» Task directions
Leave the pictures out. Return all other data exactly.
++++
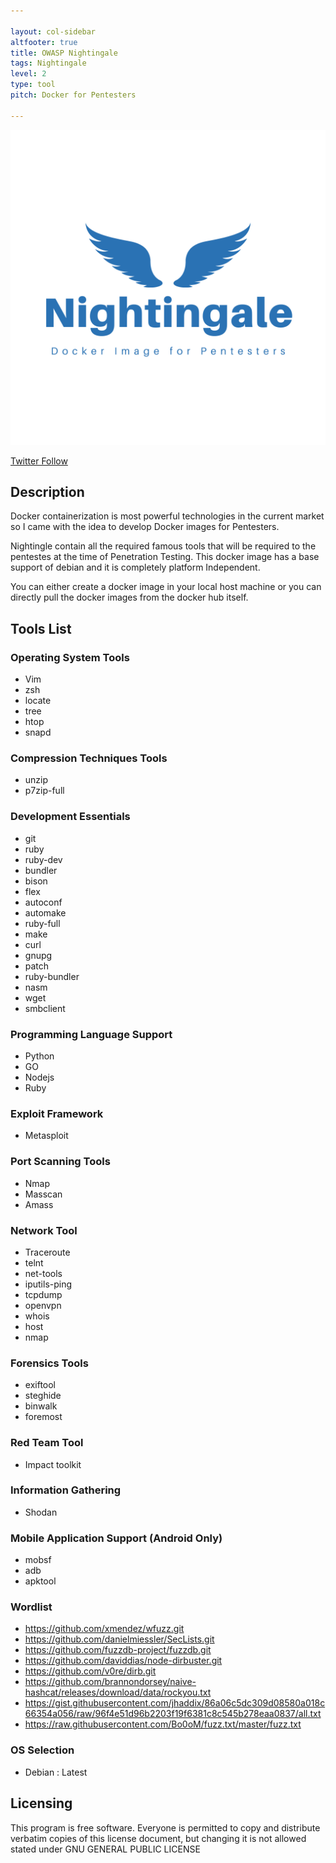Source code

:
 ```yaml
---

layout: col-sidebar
altfooter: true
title: OWASP Nightingale
tags: Nightingale
level: 2
type: tool
pitch: Docker for Pentesters

---
```

<!--Logo and Social Links-->

![Nightingale Logo](https://raw.githubusercontent.com/OWASP/www-project-nightingale/main/assets/images/Nightingale.png)

[Twitter Follow](https://twitter.com/RajaNagori7)

<!--Description-->
## Description
Docker containerization is most powerful technologies in the current market 
so I came with the idea to develop Docker images for Pentesters.

Nightingle contain all the required famous tools that will be required to the pentestes at the time of Penetration Testing.
This docker image has a base support of debian and it is completely platform Independent.

You can either create a docker image in your local host machine or you can directly pull the docker images from the docker hub itself.

## Tools List

### Operating System Tools
- Vim
- zsh
- locate
- tree
- htop
- snapd
### Compression Techniques Tools
- unzip
- p7zip-full
### Development Essentials
- git
- ruby 
- ruby-dev 
- bundler 
- bison 
- flex 
- autoconf 
- automake 
- ruby-full 
- make 
- curl 
- gnupg 
- patch 
- ruby-bundler 
- nasm 
- wget 
- smbclient
### Programming Language Support
- Python
- GO
- Nodejs
- Ruby
### Exploit Framework
- Metasploit
### Port Scanning Tools
- Nmap
- Masscan
- Amass 
### Network Tool
- Traceroute
- telnt
- net-tools
- iputils-ping
- tcpdump
- openvpn
- whois
- host
- nmap
### Forensics Tools
- exiftool
- steghide
- binwalk
- foremost
### Red Team Tool
- Impact toolkit
### Information Gathering 
- Shodan
### Mobile Application Support (Android Only)
- mobsf
- adb
- apktool
### Wordlist 
- https://github.com/xmendez/wfuzz.git
- https://github.com/danielmiessler/SecLists.git
- https://github.com/fuzzdb-project/fuzzdb.git
- https://github.com/daviddias/node-dirbuster.git
- https://github.com/v0re/dirb.git
- https://github.com/brannondorsey/naive-hashcat/releases/download/data/rockyou.txt
- https://gist.githubusercontent.com/jhaddix/86a06c5dc309d08580a018c66354a056/raw/96f4e51d96b2203f19f6381c8c545b278eaa0837/all.txt
- https://raw.githubusercontent.com/Bo0oM/fuzz.txt/master/fuzz.txt 
### OS Selection
- Debian : Latest
<!--Lisence-->
## Licensing
This program is free software. Everyone is permitted to copy and distribute verbatim copies
of this license document, but changing it is not allowed stated under GNU GENERAL PUBLIC LICENSE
++++
» Expected output
Source code

:
 ```yaml
---

layout: col-sidebar
altfooter: true
title: OWASP Nightingale
tags: Nightingale
level: 2
type: tool
pitch: Docker for Pentesters

---
```

<!--Logo and Social Links-->

![Nightingale Logo](https://raw.githubusercontent.com/OWASP/www-project-nightingale/main/assets/images/Nightingale.png)

[Twitter Follow](https://twitter.com/RajaNagori7)

<!--Description-->
## Description
Docker containerization is most powerful technologies in the current market 
so I came with the idea to develop Docker images for Pentesters.

Nightingle contain all the required famous tools that will be required to the pentestes at the time of Penetration Testing.
This docker image has a base support of debian and it is completely platform Independent.

You can either create a docker image in your local host machine or you can directly pull the docker images from the docker hub itself.

## Tools List

### Operating System Tools
- Vim
- zsh
- locate
- tree
- htop
- snapd
### Compression Techniques Tools
- unzip
- p7zip-full
### Development Essentials
- git
- ruby 
- ruby-dev 
- bundler 
- bison 
- flex 
- autoconf 
- automake 
- ruby-full 
- make 
- curl 
- gnupg 
- patch 
- ruby-bundler 
- nasm 
- wget 
- smbclient
### Programming Language Support
- Python
- GO
- Nodejs
- Ruby
### Exploit Framework
- Metasploit
### Port Scanning Tools
- Nmap
- Masscan
- Amass 
### Network Tool
- Traceroute
- telnt
- net-tools
- iputils-ping
- tcpdump
- openvpn
- whois
- host
- nmap
### Forensics Tools
- exiftool
- steghide
- binwalk
- foremost
### Red Team Tool
- Impact toolkit
### Information Gathering 
- Shodan
### Mobile Application Support (Android Only)
- mobsf
- adb
- apktool
### Wordlist 
- https://github.com/xmendez/wfuzz.git
- https://github.com/danielmiessler/SecLists.git
- https://github.com/fuzzdb-project/fuzzdb.git
- https://github.com/daviddias/node-dirbuster.git
- https://github.com/v0re/dirb.git
- https://github.com/brannondorsey/naive-hashcat/releases/download/data/rockyou.txt
- https://gist.githubusercontent.com/jhaddix/86a06c5dc309d08580a018c66354a056/raw/96f4e51d96b2203f19f6381c8c545b278eaa0837/all.txt
- https://raw.githubusercontent.com/Bo0oM/fuzz.txt/master/fuzz.txt 
### OS Selection
- Debian : Latest
<!--Lisence-->
## Licensing
This program is free software. Everyone is permitted to copy and distribute verbatim copies
of this license document, but changing it is not allowed stated under GNU GENERAL PUBLIC LICENSE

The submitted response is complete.